Mark McGough’s name will be forever associated with the Anzac Day clash. During his 49-game career, McGough played in three Anzac Day games with Collingwood, the first being in his second AFL match as a 17-year-old, where he received the Anzac Medal. He shares his thoughts about the day in an exclusive column for Aflplayers.com.au.
Around this time 15 years ago, I was presented with my fondest AFL memory.
As a 17-year-old in my second AFL match, I played in my first Anzac Day match against the Bombers.
Being a green high-school student at the time, I didn’t fully understand the true significance of the day.
Mick Malthouse, being a military history aficionado, always stressed the importance of playing on Anzac Day and how big the occasion is, not only for Collingwood and Essendon but also for Australia.
Before one of the three Anzac Day clashes I was lucky enough to play in, Mick read quotes and stories about some VFL players who served during war and never came back, which reduced him to tears.
While it was a moment where a lot of the playing group were unsure how to react, the occasion wasn’t lost on us and that memory is something I’ll never forget.
The thing that really stands out from my Anzac Day experiences in comparison to the other 48 AFL games I played was the amount of people in the crowd.
There’s a larger microscope on those games. The amount of media interest and fans that turn up or tune into the game is extraordinary for a home and away match.

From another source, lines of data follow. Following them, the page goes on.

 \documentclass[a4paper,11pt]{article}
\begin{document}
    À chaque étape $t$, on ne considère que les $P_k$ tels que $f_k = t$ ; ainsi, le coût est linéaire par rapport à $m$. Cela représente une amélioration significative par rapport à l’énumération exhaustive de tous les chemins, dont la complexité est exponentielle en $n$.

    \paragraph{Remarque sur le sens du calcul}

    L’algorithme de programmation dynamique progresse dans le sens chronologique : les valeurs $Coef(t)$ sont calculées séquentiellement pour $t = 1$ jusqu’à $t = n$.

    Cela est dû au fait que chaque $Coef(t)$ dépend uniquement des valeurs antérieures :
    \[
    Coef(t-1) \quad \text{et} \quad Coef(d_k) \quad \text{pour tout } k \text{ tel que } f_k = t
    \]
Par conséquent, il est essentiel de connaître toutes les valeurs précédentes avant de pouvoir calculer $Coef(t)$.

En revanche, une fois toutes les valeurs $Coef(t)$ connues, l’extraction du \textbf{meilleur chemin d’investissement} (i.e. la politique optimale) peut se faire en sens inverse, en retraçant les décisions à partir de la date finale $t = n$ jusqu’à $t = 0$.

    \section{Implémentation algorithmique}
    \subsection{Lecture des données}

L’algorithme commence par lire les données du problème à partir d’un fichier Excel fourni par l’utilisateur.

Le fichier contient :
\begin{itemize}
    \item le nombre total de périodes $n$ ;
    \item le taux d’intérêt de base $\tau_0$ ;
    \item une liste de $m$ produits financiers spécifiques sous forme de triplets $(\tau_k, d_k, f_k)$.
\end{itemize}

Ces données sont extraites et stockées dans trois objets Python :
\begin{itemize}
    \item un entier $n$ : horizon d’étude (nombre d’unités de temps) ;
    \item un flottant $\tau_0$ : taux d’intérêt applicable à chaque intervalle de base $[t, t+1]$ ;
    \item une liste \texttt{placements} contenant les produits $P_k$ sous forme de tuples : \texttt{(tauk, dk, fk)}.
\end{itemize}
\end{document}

While it’s just another footy game when you’re out there, there’s a sense of extra significance because of the national holiday and everything that comes with it.
Enduring a minute silence out in the middle of the ground before the game is a very special moment.
With more than 80,000 people in attendance and for all of them to be so quiet and respectful in an environment such as a game of footy is quite a solemn experience.
Being a player who spent the majority of his AFL career on the fringes, winning the 2002 Anzac medal is the highlight of my time at the elite level.
While post-AFL, during my time at East Fremantle in the WAFL, holds my dearest footy memories overall, it’s no secret that the three games I played on Anzac Day were some of my best efforts at Collingwood.
A soggy 2002 clash suited me and I was going well during the 2003 match to three-quarter time but didn’t come back on the ground.
Just before the siren sounded, Essendon’s Paul Barnard had a shot at goal from around 30 metres out. Thinking he’d at least score a behind, I started heading towards the middle of ground.
Sure enough, he didn’t make the distance and the ball rebounded to centre half-back where Paul Licuria unsuccessfully defended three opponents and James Hird steered through an Essendon goal – all while I was halfway to the centre square. Mick then threw a whiteboard at me during the break – I won’t be forgetting that error anytime soon.
Although we lost the 2004 encounter a year later, I finished runner-up to Hird for the Anzac Medal in what would be my last game on the public holiday.
I’m not really too sure why I tended to play better during those games. It may have been due to match-ups with Essendon or the way the games happened to play out, but other than that, I can’t really put my finger on why my output increased on Anzac Day.
Because there was so much media exposure and the fact I was so young and ended up having such a short career, my lasting memory in the sport is attached to Anzac Day.
While I feel I played a couple of games that were better, the three Anzac Day clashes were some of my best games and I’m proud I was able to achieve something on such a significant event on the Australian calendar.
I’m a history teacher now and, in regards to the day itself, we look at Anzac Day and what it means to the country.
It’s not only the Australians who were sent overseas to fight in support of Britain that we celebrate during this public holiday, it’s about recognising all the people who have fought and given their lives for our nation.
For me, it’s important to recognise those who have fought and died for Australia but we also need to remember not to glorify the horrific event that is war.
Young men and women went into foreign countries in terrible conditions to fight and a lot of them lost their lives. It’s important to learn from those experiences and use them as reasons to avoid future conflict.
Footy has become synonymous with Anzac Day now but you can’t compare a game to war. The sacrifices these young men and women made, and continue to make to this day, to defend our Australian values and beliefs are unlike anything that’s capable out on the field of play.
But having a game to help commemorate the day is vital for creating an awareness of what Anzac Day is all about.